WHAT THE EXERCISE ASKS »
Write out every line below that includes the word "BindAnyIp".

Items from a dataset »

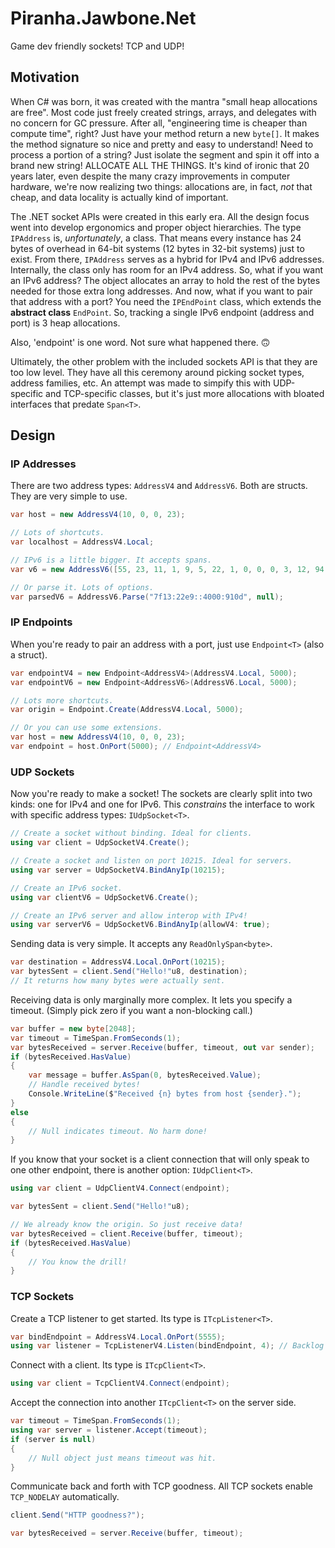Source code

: # Piranha.Jawbone.Net

Game dev friendly sockets! TCP and UDP!

## Motivation

When C# was born, it was created with the mantra "small heap allocations are free". Most code just freely created strings, arrays, and delegates with no concern for GC pressure. After all, "engineering time is cheaper than compute time", right? Just have your method return a new `byte[]`. It makes the method signature so nice and pretty and easy to understand! Need to process a portion of a string? Just isolate the segment and spin it off into a brand new string! ALLOCATE ALL THE THINGS. It's kind of ironic that 20 years later, even despite the many crazy improvements in computer hardware, we're now realizing two things: allocations are, in fact, _not_ that cheap, and data locality is actually kind of important.

The .NET socket APIs were created in this early era. All the design focus went into develop ergonomics and proper object hierarchies. The type `IPAddress` is, _unfortunately_, a class. That means every instance has 24 bytes of overhead in 64-bit systems (12 bytes in 32-bit systems) just to exist. From there, `IPAddress` serves as a hybrid for IPv4 and IPv6 addresses. Internally, the class only has room for an IPv4 address. So, what if you want an IPv6 address? The object allocates an array to hold the rest of the bytes needed for those extra long addresses. And now, what if you want to pair that address with a port? You need the `IPEndPoint` class, which extends the **abstract class** `EndPoint`. So, tracking a single IPv6 endpoint (address and port) is 3 heap allocations.

Also, 'endpoint' is one word. Not sure what happened there. 🙃

Ultimately, the other problem with the included sockets API is that they are too low level. They have all this ceremony around picking socket types, address families, etc. An attempt was made to simpify this with UDP-specific and TCP-specific classes, but it's just more allocations with bloated interfaces that predate `Span<T>`.

## Design

### IP Addresses

There are two address types: `AddressV4` and `AddressV6`. Both are structs. They are very simple to use.

```csharp
var host = new AddressV4(10, 0, 0, 23);

// Lots of shortcuts.
var localhost = AddressV4.Local;

// IPv6 is a little bigger. It accepts spans.
var v6 = new AddressV6([55, 23, 11, 1, 9, 5, 22, 1, 0, 0, 0, 3, 12, 94, 201, 7]);

// Or parse it. Lots of options.
var parsedV6 = AddressV6.Parse("7f13:22e9::4000:910d", null);
```

### IP Endpoints

When you're ready to pair an address with a port, just use `Endpoint<T>` (also a struct).

```csharp
var endpointV4 = new Endpoint<AddressV4>(AddressV4.Local, 5000);
var endpointV6 = new Endpoint<AddressV6>(AddressV6.Local, 5000);

// Lots more shortcuts.
var origin = Endpoint.Create(AddressV4.Local, 5000);

// Or you can use some extensions.
var host = new AddressV4(10, 0, 0, 23);
var endpoint = host.OnPort(5000); // Endpoint<AddressV4>
```

### UDP Sockets

Now you're ready to make a socket! The sockets are clearly split into two kinds: one for IPv4 and one for IPv6. This _constrains_ the interface to work with specific address types: `IUdpSocket<T>`.

```csharp
// Create a socket without binding. Ideal for clients.
using var client = UdpSocketV4.Create();

// Create a socket and listen on port 10215. Ideal for servers.
using var server = UdpSocketV4.BindAnyIp(10215);

// Create an IPv6 socket.
using var clientV6 = UdpSocketV6.Create();

// Create an IPv6 server and allow interop with IPv4!
using var serverV6 = UdpSocketV6.BindAnyIp(allowV4: true);
```

Sending data is very simple. It accepts any `ReadOnlySpan<byte>`.

```csharp
var destination = AddressV4.Local.OnPort(10215);
var bytesSent = client.Send("Hello!"u8, destination);
// It returns how many bytes were actually sent.
```

Receiving data is only marginally more complex. It lets you specify a timeout. (Simply pick zero if you want a non-blocking call.)

```csharp
var buffer = new byte[2048];
var timeout = TimeSpan.FromSeconds(1);
var bytesReceived = server.Receive(buffer, timeout, out var sender);
if (bytesReceived.HasValue)
{
    var message = buffer.AsSpan(0, bytesReceived.Value);
    // Handle received bytes!
    Console.WriteLine($"Received {n} bytes from host {sender}.");
}
else
{
    // Null indicates timeout. No harm done!
}
```

If you know that your socket is a client connection that will only speak to one other endpoint, there is another option: `IUdpClient<T>`.

```csharp
using var client = UdpClientV4.Connect(endpoint);

var bytesSent = client.Send("Hello!"u8);

// We already know the origin. So just receive data!
var bytesReceived = client.Receive(buffer, timeout);
if (bytesReceived.HasValue)
{
    // You know the drill!
}
```

### TCP Sockets

Create a TCP listener to get started. Its type is `ITcpListener<T>`.

```csharp
var bindEndpoint = AddressV4.Local.OnPort(5555);
using var listener = TcpListenerV4.Listen(bindEndpoint, 4); // Backlog of 4 pending connections.
```

Connect with a client. Its type is `ITcpClient<T>`.

```csharp
using var client = TcpClientV4.Connect(endpoint);
```

Accept the connection into another `ITcpClient<T>` on the server side.

```csharp
var timeout = TimeSpan.FromSeconds(1);
using var server = listener.Accept(timeout);
if (server is null)
{
    // Null object just means timeout was hit.
}
```

Communicate back and forth with TCP goodness. All TCP sockets enable `TCP_NODELAY` automatically.

```csharp
client.Send("HTTP goodness?");

var bytesReceived = server.Receive(buffer, timeout);
```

SOLUTION »
using var server = UdpSocketV4.BindAnyIp(10215);
using var serverV6 = UdpSocketV6.BindAnyIp(allowV4: true);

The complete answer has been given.